• _TASK GOAL_:
Write out every line of the material exactly as it appears.

• _WORKING DATA_:
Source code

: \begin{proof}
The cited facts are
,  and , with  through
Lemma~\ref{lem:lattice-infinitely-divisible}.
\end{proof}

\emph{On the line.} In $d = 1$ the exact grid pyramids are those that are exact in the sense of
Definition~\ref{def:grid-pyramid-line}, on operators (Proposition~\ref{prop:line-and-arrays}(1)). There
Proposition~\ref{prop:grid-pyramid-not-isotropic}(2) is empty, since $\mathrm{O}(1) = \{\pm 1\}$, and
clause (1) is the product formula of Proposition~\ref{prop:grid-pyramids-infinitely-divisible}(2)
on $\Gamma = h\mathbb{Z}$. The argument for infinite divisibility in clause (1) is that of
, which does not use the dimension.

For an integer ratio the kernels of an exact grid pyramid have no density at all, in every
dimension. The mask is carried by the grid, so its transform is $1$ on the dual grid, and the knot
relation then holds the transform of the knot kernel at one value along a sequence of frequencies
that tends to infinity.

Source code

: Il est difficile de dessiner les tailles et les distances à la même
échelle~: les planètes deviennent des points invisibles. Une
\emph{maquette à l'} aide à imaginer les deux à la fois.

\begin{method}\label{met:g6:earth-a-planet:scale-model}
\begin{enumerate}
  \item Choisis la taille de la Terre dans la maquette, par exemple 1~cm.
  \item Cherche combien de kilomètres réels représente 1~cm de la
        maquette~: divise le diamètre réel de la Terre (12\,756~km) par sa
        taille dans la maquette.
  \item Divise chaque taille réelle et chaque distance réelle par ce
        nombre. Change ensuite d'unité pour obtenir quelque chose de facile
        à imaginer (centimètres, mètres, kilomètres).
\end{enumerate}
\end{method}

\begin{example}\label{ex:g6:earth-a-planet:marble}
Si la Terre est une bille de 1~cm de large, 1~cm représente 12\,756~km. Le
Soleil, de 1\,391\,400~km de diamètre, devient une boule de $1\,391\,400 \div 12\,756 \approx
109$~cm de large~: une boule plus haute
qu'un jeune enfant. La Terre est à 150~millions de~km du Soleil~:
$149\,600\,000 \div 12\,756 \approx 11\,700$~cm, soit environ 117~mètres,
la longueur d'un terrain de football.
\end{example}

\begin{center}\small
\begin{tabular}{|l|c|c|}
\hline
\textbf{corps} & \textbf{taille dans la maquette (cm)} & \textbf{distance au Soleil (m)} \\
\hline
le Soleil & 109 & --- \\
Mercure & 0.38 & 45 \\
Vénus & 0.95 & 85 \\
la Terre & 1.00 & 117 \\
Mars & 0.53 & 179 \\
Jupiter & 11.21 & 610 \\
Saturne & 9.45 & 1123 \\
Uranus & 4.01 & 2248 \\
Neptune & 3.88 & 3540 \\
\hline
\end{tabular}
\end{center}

• _REPLY TO THE EXERCISE_:
Source code

: \begin{proof}
The cited facts are
,  and , with  through
Lemma~\ref{lem:lattice-infinitely-divisible}.
\end{proof}

\emph{On the line.} In $d = 1$ the exact grid pyramids are those that are exact in the sense of
Definition~\ref{def:grid-pyramid-line}, on operators (Proposition~\ref{prop:line-and-arrays}(1)). There
Proposition~\ref{prop:grid-pyramid-not-isotropic}(2) is empty, since $\mathrm{O}(1) = \{\pm 1\}$, and
clause (1) is the product formula of Proposition~\ref{prop:grid-pyramids-infinitely-divisible}(2)
on $\Gamma = h\mathbb{Z}$. The argument for infinite divisibility in clause (1) is that of
, which does not use the dimension.

For an integer ratio the kernels of an exact grid pyramid have no density at all, in every
dimension. The mask is carried by the grid, so its transform is $1$ on the dual grid, and the knot
relation then holds the transform of the knot kernel at one value along a sequence of frequencies
that tends to infinity.

Source code

: Il est difficile de dessiner les tailles et les distances à la même
échelle~: les planètes deviennent des points invisibles. Une
\emph{maquette à l'} aide à imaginer les deux à la fois.

\begin{method}\label{met:g6:earth-a-planet:scale-model}
\begin{enumerate}
  \item Choisis la taille de la Terre dans la maquette, par exemple 1~cm.
  \item Cherche combien de kilomètres réels représente 1~cm de la
        maquette~: divise le diamètre réel de la Terre (12\,756~km) par sa
        taille dans la maquette.
  \item Divise chaque taille réelle et chaque distance réelle par ce
        nombre. Change ensuite d'unité pour obtenir quelque chose de facile
        à imaginer (centimètres, mètres, kilomètres).
\end{enumerate}
\end{method}

\begin{example}\label{ex:g6:earth-a-planet:marble}
Si la Terre est une bille de 1~cm de large, 1~cm représente 12\,756~km. Le
Soleil, de 1\,391\,400~km de diamètre, devient une boule de $1\,391\,400 \div 12\,756 \approx
109$~cm de large~: une boule plus haute
qu'un jeune enfant. La Terre est à 150~millions de~km du Soleil~:
$149\,600\,000 \div 12\,756 \approx 11\,700$~cm, soit environ 117~mètres,
la longueur d'un terrain de football.
\end{example}

\begin{center}\small
\begin{tabular}{|l|c|c|}
\hline
\textbf{corps} & \textbf{taille dans la maquette (cm)} & \textbf{distance au Soleil (m)} \\
\hline
le Soleil & 109 & --- \\
Mercure & 0.38 & 45 \\
Vénus & 0.95 & 85 \\
la Terre & 1.00 & 117 \\
Mars & 0.53 & 179 \\
Jupiter & 11.21 & 610 \\
Saturne & 9.45 & 1123 \\
Uranus & 4.01 & 2248 \\
Neptune & 3.88 & 3540 \\
\hline
\end{tabular}
\end{center}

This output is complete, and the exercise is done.